For readers who love a heartwarming romance and a rich historical setting comes a tale of a young woman with a heavy burden, the International Cotton Exposition, and the pursuit of true love.
Eighteen-year-old Laurel Millard, youngest of seven children, is expected to stay home and “take care of Mama” by her older siblings, but Laurel has dreams of starting her own family. Operating a silk loom at the Atlanta Exposition will give her the chance to capture the heart of a man wealthy enough to take care of Laurel and any children she might bear, as well as her mother.

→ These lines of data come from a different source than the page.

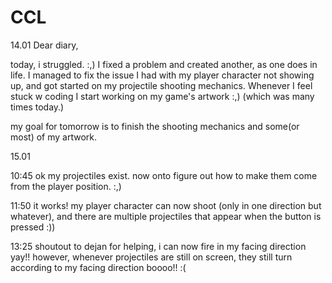 # CCL
14.01 Dear diary,

today, i struggled. :,)
I fixed a problem and created another, as one does in life. I managed to fix the issue I had with my player character not showing up, and got started on my projectile shooting mechanics. 
Whenever I feel stuck w coding I start working on my game's artwork :,) (which was many times today.)

my goal for tomorrow is to finish the shooting mechanics and some(or most) of my artwork.

15.01

10:45 ok my projectiles exist. now onto figure out how to make them come from the player position. :,)

11:50 it works! my player character can now shoot (only in one direction but whatever), and there are multiple projectiles that appear when the button is pressed :))

13:25 shoutout to dejan for helping, i can now fire in my facing direction yay!!
      however, whenever projectiles are still on screen, they still turn according to my facing direction boooo!! :(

Langdon Rochester’s parents have given him an ultimatum: settle down with a wife or lose his family inheritance. At the Exposition, Langdon meets Laurel. Marrying her would satisfy his parents’s command, she would look lovely on his arm for social events, and in her besotted state, he believes she would overlook him continuing pursuing rowdy adventures with his unmarried buddies. Langdon decides to woo Laurel. Willie Sharp is not well-off and must take on an extra job at the Atlanta Exposition as a security guard. When mischief-makers cause trouble in the Women’s Building, Willie is put in charge of keeping the building secure. He enjoys visiting with Laurel, who seems like the little sister he never had, but his feelings for Laurel change to something much deeper. Can Willie convince Laurel that he can give her better life–even with so little to offer?

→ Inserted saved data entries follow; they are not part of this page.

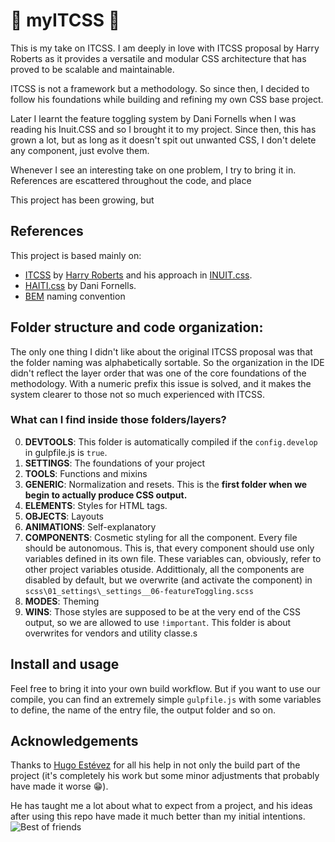 # 🔻 myITCSS 🔻

This is my take on ITCSS. I am deeply in love with ITCSS proposal by Harry Roberts as it provides a versatile and modular CSS architecture that has proved to be scalable and  maintainable.

ITCSS is not a framework but a methodology. So since then, I decided to follow his foundations while building and refining my own CSS base project.

Later I learnt the feature toggling system by Dani Fornells when I was reading his Inuit.CSS and so I brought it to my project. Since then, this has grown a lot, but as long as it doesn't spit out unwanted CSS, I don't delete any component, just evolve them.

Whenever I see an interesting take on one problem, I try to bring it in. References are escattered throughout the code, and place

This project has been growing, but
## References
This project is based mainly on:
  * [ITCSS](wwww.ITCSS.io) by [Harry Roberts](https://csswizardry.com/) and his approach in  [INUIT.css]([www.inuit.css](https://github.com/inuitcss)).
  * [HAITI.css](https://github.com/haiticss/haiticss) by Dani Fornells.
  * [BEM](http://getbem.com/) naming convention

## Folder structure  and code organization:
The only one thing I didn't like about the original ITCSS proposal was that the folder naming was alphabetically sortable. So the organization in the IDE didn't reflect the layer order that was one of the core foundations of the methodology. With a numeric prefix this issue is solved, and it makes the system clearer to those not so much experienced with ITCSS.

### What can I find inside those folders/layers?

0. **DEVTOOLS**: This folder is automatically compiled if the `config.develop` in gulpfile.js is `true`.
1. **SETTINGS**: The foundations of your project
2. **TOOLS**: Functions and mixins
3. **GENERIC**: Normalization and resets. This is the **first folder when we begin to actually produce CSS output.**
4. **ELEMENTS**: Styles for HTML tags.
5. **OBJECTS**: Layouts
6. **ANIMATIONS**:  Self-explanatory
7. **COMPONENTS**: Cosmetic styling for all the component. Every file should be autonomous. This is, that every component should use only variables defined in its own file. These variables can, obviously, refer to other project variables otuside. Addittionaly, all the components are disabled by default, but we overwrite (and activate the component) in `scss\01_settings\_settings__06-featureToggling.scss`
8. **MODES**: Theming
9. **WINS**: Those styles are supposed to be at the very end of the CSS output, so we are allowed to use `!important`. This folder is about overwrites for  vendors and utility classe.s

## Install and usage
Feel free to bring it into your own build workflow.
But if you want to use our compile, you can find an extremely simple `gulpfile.js` with some variables to define, the name of the entry file, the output folder and so on.

## Acknowledgements
Thanks to [Hugo Estévez](https://github.com/Hugoer) for all his help in not only the build part of the project (it's completely his work but some minor adjustments that probably have made it worse 😁).

He has taught me a lot about what to expect from a project, and his ideas after using this repo have made it much better than my initial intentions.
![Best of friends](https://c.tenor.com/QlSW6EWurAQAAAAC/hug-boo.gif)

Although I’m not a fan of romance, I always enjoy books by Kim Vogel Sawyer. She is very gifted in her storytelling ability and I always find myself immersed in her books. This story is set in 1895, during the Atlanta Cotton Exposition. It is 30 years after the Civil War but racial tension is still running very strong.
Sawyer addresses the issue of racism in a realistic way without sugar coating the ugliness and hatred that was present.

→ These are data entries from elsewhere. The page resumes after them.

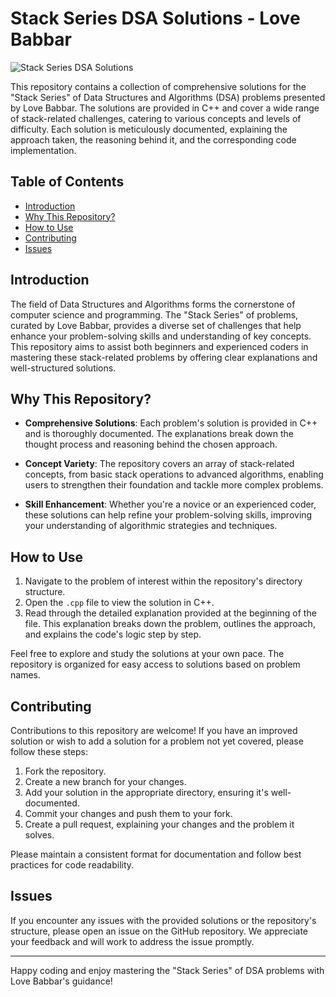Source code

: # Stack Series DSA Solutions - Love Babbar

![Stack Series DSA Solutions](https://img.shields.io/badge/Stack%20Series%20DSA-Solutions-brightgreen)

This repository contains a collection of comprehensive solutions for the "Stack Series" of Data Structures and Algorithms (DSA) problems presented by Love Babbar. The solutions are provided in C++ and cover a wide range of stack-related challenges, catering to various concepts and levels of difficulty. Each solution is meticulously documented, explaining the approach taken, the reasoning behind it, and the corresponding code implementation.

## Table of Contents

- [Introduction](#introduction)
- [Why This Repository?](#why-this-repository)
- [How to Use](#how-to-use)
- [Contributing](#contributing)
- [Issues](#issues)
  

## Introduction

The field of Data Structures and Algorithms forms the cornerstone of computer science and programming. The "Stack Series" of problems, curated by Love Babbar, provides a diverse set of challenges that help enhance your problem-solving skills and understanding of key concepts. This repository aims to assist both beginners and experienced coders in mastering these stack-related problems by offering clear explanations and well-structured solutions.

## Why This Repository?

- **Comprehensive Solutions**: Each problem's solution is provided in C++ and is thoroughly documented. The explanations break down the thought process and reasoning behind the chosen approach.

- **Concept Variety**: The repository covers an array of stack-related concepts, from basic stack operations to advanced algorithms, enabling users to strengthen their foundation and tackle more complex problems.

- **Skill Enhancement**: Whether you're a novice or an experienced coder, these solutions can help refine your problem-solving skills, improving your understanding of algorithmic strategies and techniques.

## How to Use

1. Navigate to the problem of interest within the repository's directory structure.
2. Open the `.cpp` file to view the solution in C++.
3. Read through the detailed explanation provided at the beginning of the file. This explanation breaks down the problem, outlines the approach, and explains the code's logic step by step.

Feel free to explore and study the solutions at your own pace. The repository is organized for easy access to solutions based on problem names.

## Contributing

Contributions to this repository are welcome! If you have an improved solution or wish to add a solution for a problem not yet covered, please follow these steps:

1. Fork the repository.
2. Create a new branch for your changes.
3. Add your solution in the appropriate directory, ensuring it's well-documented.
4. Commit your changes and push them to your fork.
5. Create a pull request, explaining your changes and the problem it solves.

Please maintain a consistent format for documentation and follow best practices for code readability.

## Issues

If you encounter any issues with the provided solutions or the repository's structure, please open an issue on the GitHub repository. We appreciate your feedback and will work to address the issue promptly.


---

Happy coding and enjoy mastering the "Stack Series" of DSA problems with Love Babbar's guidance!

The main character, Laurel is courted by a very wealthy man named Langdon. It is very clear throughout the book that Langdon’s character is extremely poor but Laurel doesn’t see it. I became extremely frustrated with her and it ruined my enjoyment of the book a bit.
I loved the setting of the story, the sights and sounds of the Cotton Exposition were described very well and I felt as though I was there.
Overall, this was another good story by Kim Vogel Sawyer but it wasn’t my favorite.
I received this book from the publisher to review. All thoughts and opinions are my own.